**Your goal:** The job is to find each line in the entries holding the string "across" and copy that line.

**Dataset content:**
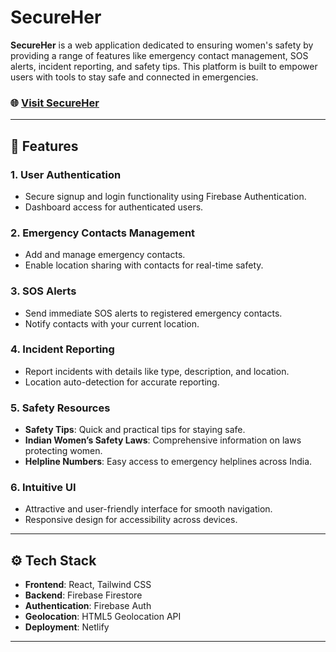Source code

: # SecureHer

**SecureHer** is a web application dedicated to ensuring women's safety by providing a range of features like emergency contact management, SOS alerts, incident reporting, and safety tips. This platform is built to empower users with tools to stay safe and connected in emergencies.

### 🌐 [Visit SecureHer](https://secure-her.netlify.app/)

---

## 🚀 Features

### **1. User Authentication**
- Secure signup and login functionality using Firebase Authentication.
- Dashboard access for authenticated users.

### **2. Emergency Contacts Management**
- Add and manage emergency contacts.
- Enable location sharing with contacts for real-time safety.

### **3. SOS Alerts**
- Send immediate SOS alerts to registered emergency contacts.
- Notify contacts with your current location.

### **4. Incident Reporting**
- Report incidents with details like type, description, and location.
- Location auto-detection for accurate reporting.

### **5. Safety Resources**
- **Safety Tips**: Quick and practical tips for staying safe.
- **Indian Women’s Safety Laws**: Comprehensive information on laws protecting women.
- **Helpline Numbers**: Easy access to emergency helplines across India.

### **6. Intuitive UI**
- Attractive and user-friendly interface for smooth navigation.
- Responsive design for accessibility across devices.

---


## ⚙️ Tech Stack

- **Frontend**: React, Tailwind CSS
- **Backend**: Firebase Firestore
- **Authentication**: Firebase Auth
- **Geolocation**: HTML5 Geolocation API
- **Deployment**: Netlify

---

**Written solution:**
- **Helpline Numbers**: Easy access to emergency helplines across India.
- Responsive design for accessibility across devices.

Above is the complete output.